## WHAT YOU HAVE TO DO
Scan the records for the word "venv". Return each line where it is found.

## RECORDS TO PROCESS
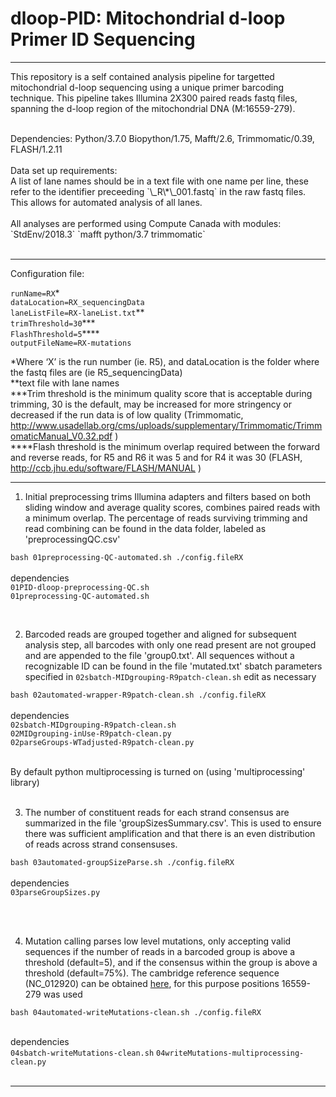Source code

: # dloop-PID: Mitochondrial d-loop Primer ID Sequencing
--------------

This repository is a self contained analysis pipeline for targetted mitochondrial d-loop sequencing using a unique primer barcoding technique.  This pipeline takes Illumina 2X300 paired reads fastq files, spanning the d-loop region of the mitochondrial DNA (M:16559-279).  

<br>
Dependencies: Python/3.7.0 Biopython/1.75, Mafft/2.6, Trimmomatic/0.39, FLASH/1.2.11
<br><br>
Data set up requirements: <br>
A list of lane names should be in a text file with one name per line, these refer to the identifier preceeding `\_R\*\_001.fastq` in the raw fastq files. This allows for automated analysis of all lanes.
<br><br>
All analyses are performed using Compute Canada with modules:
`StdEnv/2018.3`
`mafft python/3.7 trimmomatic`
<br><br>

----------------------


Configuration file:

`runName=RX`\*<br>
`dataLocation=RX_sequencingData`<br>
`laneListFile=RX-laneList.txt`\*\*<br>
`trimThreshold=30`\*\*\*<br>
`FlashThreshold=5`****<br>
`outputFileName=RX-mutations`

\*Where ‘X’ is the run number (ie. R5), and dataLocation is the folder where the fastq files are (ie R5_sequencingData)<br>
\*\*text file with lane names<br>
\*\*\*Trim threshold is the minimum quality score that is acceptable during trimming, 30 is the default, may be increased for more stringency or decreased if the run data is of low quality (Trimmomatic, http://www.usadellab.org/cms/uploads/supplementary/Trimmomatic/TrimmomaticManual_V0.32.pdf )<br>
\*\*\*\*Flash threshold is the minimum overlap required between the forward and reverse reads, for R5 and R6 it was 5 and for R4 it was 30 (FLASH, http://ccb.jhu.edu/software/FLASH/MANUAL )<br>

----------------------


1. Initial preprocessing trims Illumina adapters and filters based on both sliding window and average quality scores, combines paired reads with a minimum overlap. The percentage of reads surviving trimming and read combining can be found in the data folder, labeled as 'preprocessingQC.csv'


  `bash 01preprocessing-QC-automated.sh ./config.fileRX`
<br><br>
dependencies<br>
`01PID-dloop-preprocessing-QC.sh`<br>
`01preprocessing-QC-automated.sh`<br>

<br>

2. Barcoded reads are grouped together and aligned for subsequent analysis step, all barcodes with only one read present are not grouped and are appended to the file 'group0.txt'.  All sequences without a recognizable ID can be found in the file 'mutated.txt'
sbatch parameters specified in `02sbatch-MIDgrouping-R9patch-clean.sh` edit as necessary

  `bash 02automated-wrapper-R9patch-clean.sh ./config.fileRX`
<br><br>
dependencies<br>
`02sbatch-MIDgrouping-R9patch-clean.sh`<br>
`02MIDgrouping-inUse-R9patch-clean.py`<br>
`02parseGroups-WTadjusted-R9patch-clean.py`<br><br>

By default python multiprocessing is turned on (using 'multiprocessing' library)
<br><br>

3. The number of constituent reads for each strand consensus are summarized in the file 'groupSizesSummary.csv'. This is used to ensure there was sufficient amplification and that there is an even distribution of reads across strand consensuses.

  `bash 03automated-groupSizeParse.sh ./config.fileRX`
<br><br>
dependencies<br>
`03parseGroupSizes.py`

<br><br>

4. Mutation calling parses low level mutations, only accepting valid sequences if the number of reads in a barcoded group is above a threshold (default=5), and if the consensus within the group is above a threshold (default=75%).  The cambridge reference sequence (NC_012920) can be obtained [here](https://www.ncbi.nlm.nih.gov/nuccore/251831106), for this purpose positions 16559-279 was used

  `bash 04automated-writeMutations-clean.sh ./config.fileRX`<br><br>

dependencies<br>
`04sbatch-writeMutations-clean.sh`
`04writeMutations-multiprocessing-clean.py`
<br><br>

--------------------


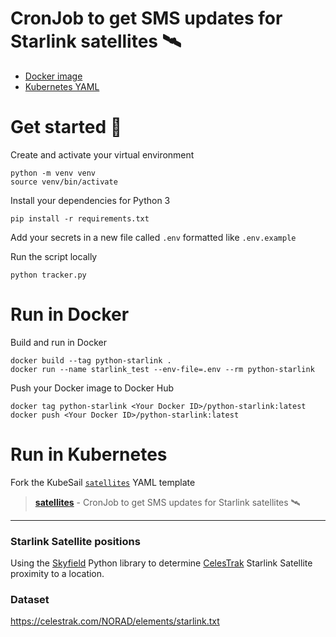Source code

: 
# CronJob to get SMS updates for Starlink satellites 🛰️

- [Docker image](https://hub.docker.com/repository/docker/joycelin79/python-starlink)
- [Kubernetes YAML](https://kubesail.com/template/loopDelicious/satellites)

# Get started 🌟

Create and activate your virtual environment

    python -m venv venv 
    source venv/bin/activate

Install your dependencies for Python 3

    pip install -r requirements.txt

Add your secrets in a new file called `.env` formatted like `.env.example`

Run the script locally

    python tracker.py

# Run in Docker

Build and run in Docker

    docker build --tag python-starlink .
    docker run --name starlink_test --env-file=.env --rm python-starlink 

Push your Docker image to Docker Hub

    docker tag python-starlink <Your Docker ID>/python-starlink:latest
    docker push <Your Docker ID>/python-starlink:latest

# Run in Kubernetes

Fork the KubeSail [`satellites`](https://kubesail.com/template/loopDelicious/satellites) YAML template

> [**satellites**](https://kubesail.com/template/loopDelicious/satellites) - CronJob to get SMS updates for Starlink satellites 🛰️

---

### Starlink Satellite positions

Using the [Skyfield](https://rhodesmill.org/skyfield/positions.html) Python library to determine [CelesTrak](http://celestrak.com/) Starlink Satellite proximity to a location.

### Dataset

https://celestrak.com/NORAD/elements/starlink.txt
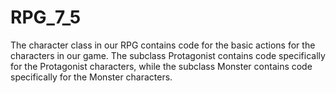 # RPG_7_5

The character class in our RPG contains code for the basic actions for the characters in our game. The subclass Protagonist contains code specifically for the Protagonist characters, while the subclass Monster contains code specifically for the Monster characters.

## TASK RESPONSE
    python -m venv venv 
    source venv/bin/activate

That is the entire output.